At the start of July, Dutch teenager Dilano van 't Hoff died in a multi-car collision in wet conditions during a Formula Regional European Championship race at Spa-Francorchamps.
The accident shone a spotlight on safety at the circuit, with Grand Prix Drivers' Association director George Russell calling on the FIA on Thursday to err on the side of caution if conditions are wet this weekend.
Gasly said a single mistake by a driver ahead of him on track could have resulted in a devastating incident at the start of the sprint.
"When they restarted, I was really hoping that no guy gets off the track or collides and stops in the middle of the straight because we know obviously what has happened," Gasly said. "It's not really a question of conditions, the conditions were probably practical or raceable since the first lap.
"The problem is the visibility and the spray at the moment is so huge out of these cars, the water just stays in the air. I was in P6 and I couldn't see anything, I can only imagine how bad it was at the back of the pack."
Daniel Ricciardo, who started the race 11th in the middle of the pack, said he was unable to see the cars in front of him at times while circulating behind the safety car.
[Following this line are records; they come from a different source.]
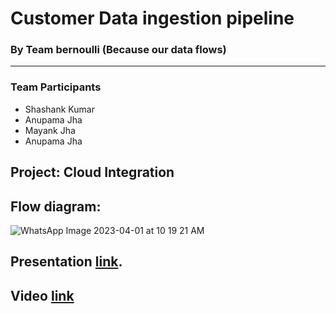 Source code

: # Customer Data ingestion pipeline
### By Team bernoulli (Because our data flows)
**************************

### Team Participants
 
* Shashank Kumar
* Anupama Jha
* Mayank Jha
* Anupama Jha

## Project: Cloud Integration

## Flow diagram:

![WhatsApp Image 2023-04-01 at 10 19 21 AM](https://user-images.githubusercontent.com/74819565/229266716-fecb8552-9973-4253-87fb-9d9224c60ebb.jpeg)

## Presentation [link](https://docs.google.com/presentation/d/1Iag2RPmuqI0fnrUGfupfiWtIUGACXibvIzgjkZEi4x0/edit#slide=id.g13e9dbcaf0c_0_512).

## Video [link](https://drive.google.com/file/d/1YVp7Ri_2hxM1cyefVUVlzBxEhfPTZh8Y/view?usp=share_link)
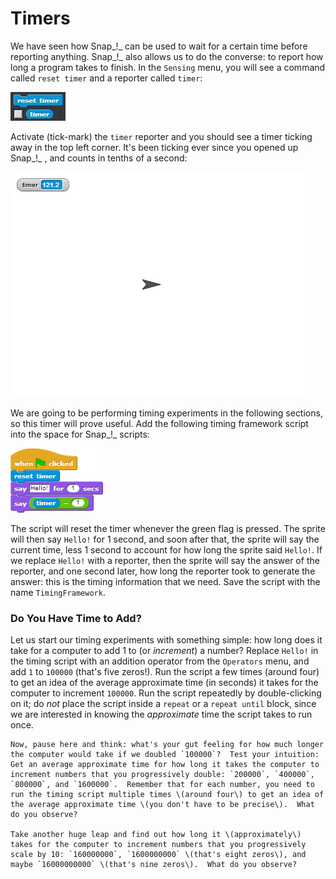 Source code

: # Timers

We have seen how Snap_!_ can be used to wait for a certain time before reporting anything. Snap_!_ also allows us to do the converse: to report how long a program takes to finish. In the `Sensing` menu, you will see a command called `reset timer` and a reporter called `timer`:

![](../../../.gitbook/assets/image%20%28189%29.png)

Activate \(tick-mark\) the `timer` reporter and you should see a timer ticking away in the top left corner.  It's been ticking ever since you opened up Snap_!_ , and counts in tenths of a second:

![](../../../.gitbook/assets/image%20%28184%29.png)

 We are going to be performing timing experiments in the following sections, so this timer will prove useful.  Add the following timing framework script into the space for Snap_!_ scripts:

![](../../../.gitbook/assets/image%20%28182%29.png)

The script will reset the timer whenever the green flag is pressed. The sprite will then say `Hello!` for 1 second, and soon after that, the sprite will say the current time, less 1 second to account for how long the sprite said `Hello!`.  If we replace `Hello!` with a reporter, then the sprite will say the answer of the reporter, and one second later, how long the reporter took to generate the answer: this is the timing information that we need.  Save the script with the name `TimingFramework`.

### Do You Have Time to Add?

Let us start our timing experiments with something simple: how long does it take for a computer to add 1 to \(or _increment_\) a number?  Replace `Hello!` in the timing script with an addition operator from the `Operators` menu, and add `1` to `100000` \(that's five zeros!\).  Run the script a few times \(around four\) to get an idea of the average approximate time \(in seconds\) it takes for the computer to increment `100000`. Run the script repeatedly by double-clicking on it; do _not_ place the script inside a `repeat` or a `repeat until` block, since we are interested in knowing the _approximate_ time the script takes to run once.

    Now, pause here and think: what's your gut feeling for how much longer the computer would take if we doubled `100000`?  Test your intuition: Get an average approximate time for how long it takes the computer to increment numbers that you progressively double: `200000`, `400000`, `800000`, and `1600000`.  Remember that for each number, you need to run the timing script multiple times \(around four\) to get an idea of the average approximate time \(you don't have to be precise\).  What do you observe?

    Take another huge leap and find out how long it \(approximately\) takes for the computer to increment numbers that you progressively scale by 10: `160000000`, `1600000000` \(that's eight zeros\), and maybe `16000000000` \(that's nine zeros\).  What do you observe?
"I was fourth gear down the straight before Turn 5 and even full throttle in fourth I couldn't even see George's light in front of me," Ricciardo said. "So I was 'let's do a few more laps'. Then it got to four laps and I thought alright, if no rain expected, let's red flag it, wait, whatever, 30 minutes, 45, and we can have a proper race instead of losing time behind safety car.
"In the end I'm glad we got the race done and everyone is safe. Visibility... it's a shame, because I've been doing the sport a while now and I don't remember it like this. Honestly, the last few years has been bad, but five, ten years ago we raced in these conditions.
"I know the cars are bigger and the tyres and all that. We want to race because the weather's also fun. The onboard captures it well, we really don't see. Anything above fourth gear you're just, like this... [can't see anything]."
Max Verstappen, who started the race in first position and won ahead of Oscar Piastri, doubts there is an easy solution to the spray problem and believes it has got worse since F1's last regulation change in 2022.
"I fully get Piere's comments because I think it has become worse from when I started in F1," he said. "I think it's just the wider tyres we have and the ground effect cars, but I remember in the junior categories it was also quite tough.
"The visibility was very bad so unfortunately, of course, we had these accidents happen over the years. That's always the unfortunate thing, I guess, with some things where we then tried to improve stuff on it, something bad needs to happen before then really gets changed or get looked at.
"But, I remember races in F3 where also I couldn't see a thing when you're on the pack or whatever. Also today, for example, I couldn't even see sometimes the safety car and I'm the first guy, so that's not even an F1 car.
"So if we really want to get rid of it, we can't do a race at the moment in the wet if we want good visibility, and this is also something we have to look at."